• Work task: Should pictures appear among the records, leave them out, and copy exactly only the lines from the first through the one with "Intelligence And Data", inclusive.

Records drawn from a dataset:

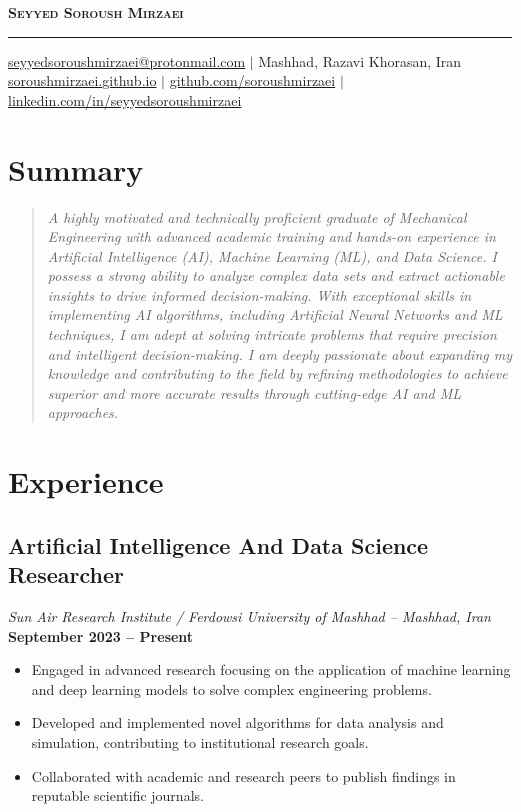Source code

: \documentclass[10pt, a4paper]{article}
\makeatletter
\newcommand{\makecvheader}{
    \begin{center}
        {\Huge \bfseries \scshape Seyyed Soroush Mirzaei} \\ \vspace{3mm}
        \hrule \vspace{2.5mm}
        \href{mailto:seyyedsoroushmirzaei@protonmail.com}{seyyedsoroushmirzaei@protonmail.com} $|$
        Mashhad, Razavi Khorasan, Iran \\
        \href{https://soroushmirzaei.github.io}{soroushmirzaei.github.io} $|$
        \href{https://github.com/soroushmirzaei}{github.com/soroushmirzaei} $|$
        \href{https://www.linkedin.com/in/seyyedsoroushmirzaei}{linkedin.com/in/seyyedsoroushmirzaei}
    \end{center}
    \vspace{6mm}
}
\makeatother
\begin{document}
\makecvheader


\section*{Summary}
\begin{quote}
\itshape A highly motivated and technically proficient graduate of Mechanical Engineering with advanced academic training and hands-on experience in Artificial Intelligence (AI), Machine Learning (ML), and Data Science. I possess a strong ability to analyze complex data sets and extract actionable insights to drive informed decision-making. With exceptional skills in implementing AI algorithms, including Artificial Neural Networks and ML techniques, I am adept at solving intricate problems that require precision and intelligent decision-making. I am deeply passionate about expanding my knowledge and contributing to the field by refining methodologies to achieve superior and more accurate results through cutting-edge AI and ML approaches.
\end{quote}


\section{Experience}
\subsection{Artificial Intelligence And Data Science Researcher}
\textit{Sun Air Research Institute / Ferdowsi University of Mashhad -- Mashhad, Iran} \hfill \textbf{September 2023 -- Present}
\begin{itemize}[leftmargin=1.5em, noitemsep, topsep=0.5ex]
    \item Engaged in advanced research focusing on the application of machine learning and deep learning models to solve complex engineering problems.
    \item Developed and implemented novel algorithms for data analysis and simulation, contributing to institutional research goals.
    \item Collaborated with academic and research peers to publish findings in reputable scientific journals.
\end{itemize}
\end{document}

• Written response:
Source code

: \documentclass[10pt, a4paper]{article}
\makeatletter
\newcommand{\makecvheader}{
    \begin{center}
        {\Huge \bfseries \scshape Seyyed Soroush Mirzaei} \\ \vspace{3mm}
        \hrule \vspace{2.5mm}
        \href{mailto:seyyedsoroushmirzaei@protonmail.com}{seyyedsoroushmirzaei@protonmail.com} $|$
        Mashhad, Razavi Khorasan, Iran \\
        \href{https://soroushmirzaei.github.io}{soroushmirzaei.github.io} $|$
        \href{https://github.com/soroushmirzaei}{github.com/soroushmirzaei} $|$
        \href{https://www.linkedin.com/in/seyyedsoroushmirzaei}{linkedin.com/in/seyyedsoroushmirzaei}
    \end{center}
    \vspace{6mm}
}
\makeatother
\begin{document}
\makecvheader


\section*{Summary}
\begin{quote}
\itshape A highly motivated and technically proficient graduate of Mechanical Engineering with advanced academic training and hands-on experience in Artificial Intelligence (AI), Machine Learning (ML), and Data Science. I possess a strong ability to analyze complex data sets and extract actionable insights to drive informed decision-making. With exceptional skills in implementing AI algorithms, including Artificial Neural Networks and ML techniques, I am adept at solving intricate problems that require precision and intelligent decision-making. I am deeply passionate about expanding my knowledge and contributing to the field by refining methodologies to achieve superior and more accurate results through cutting-edge AI and ML approaches.
\end{quote}


\section{Experience}
\subsection{Artificial Intelligence And Data Science Researcher}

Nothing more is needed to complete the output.